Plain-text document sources

# # # # #

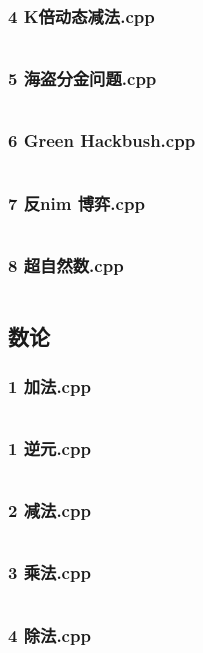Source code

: \documentclass[a4paper,11pt]{article}
\begin{document}
\subsubsection{4 K倍动态减法.cpp}
\inputminted[breaklines]{c++}{"D:/tmplz/templates/数学/博弈/4 K倍动态减法.cpp"}
\subsubsection{5 海盗分金问题.cpp}
\inputminted[breaklines]{c++}{"D:/tmplz/templates/数学/博弈/5 海盗分金问题.cpp"}
\subsubsection{6 Green Hackbush.cpp}
\inputminted[breaklines]{c++}{"D:/tmplz/templates/数学/博弈/6 Green Hackbush.cpp"}
\subsubsection{7 反nim 博弈.cpp}
\inputminted[breaklines]{c++}{"D:/tmplz/templates/数学/博弈/7 反nim 博弈.cpp"}
\subsubsection{8 超自然数.cpp}
\inputminted[breaklines]{c++}{"D:/tmplz/templates/数学/博弈/8 超自然数.cpp"}
\subsection{数论}
\subsubsection{1 加法.cpp}
\inputminted[breaklines]{c++}{"D:/tmplz/templates/数学/数论/1 加法.cpp"}
\subsubsection{1 逆元.cpp}
\inputminted[breaklines]{c++}{"D:/tmplz/templates/数学/数论/1 逆元.cpp"}
\subsubsection{2 减法.cpp}
\inputminted[breaklines]{c++}{"D:/tmplz/templates/数学/数论/2 减法.cpp"}
\subsubsection{3 乘法.cpp}
\inputminted[breaklines]{c++}{"D:/tmplz/templates/数学/数论/3 乘法.cpp"}
\subsubsection{4 除法.cpp}
\inputminted[breaklines]{c++}{"D:/tmplz/templates/数学/数论/4 除法.cpp"}
\end{document}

# # # # #

Report every line of the records that contains the word "subsubsection".

\subsubsection{4 K倍动态减法.cpp}
\subsubsection{5 海盗分金问题.cpp}
\subsubsection{6 Green Hackbush.cpp}
\subsubsection{7 反nim 博弈.cpp}
\subsubsection{8 超自然数.cpp}
\subsubsection{1 加法.cpp}
\subsubsection{1 逆元.cpp}
\subsubsection{2 减法.cpp}
\subsubsection{3 乘法.cpp}
\subsubsection{4 除法.cpp}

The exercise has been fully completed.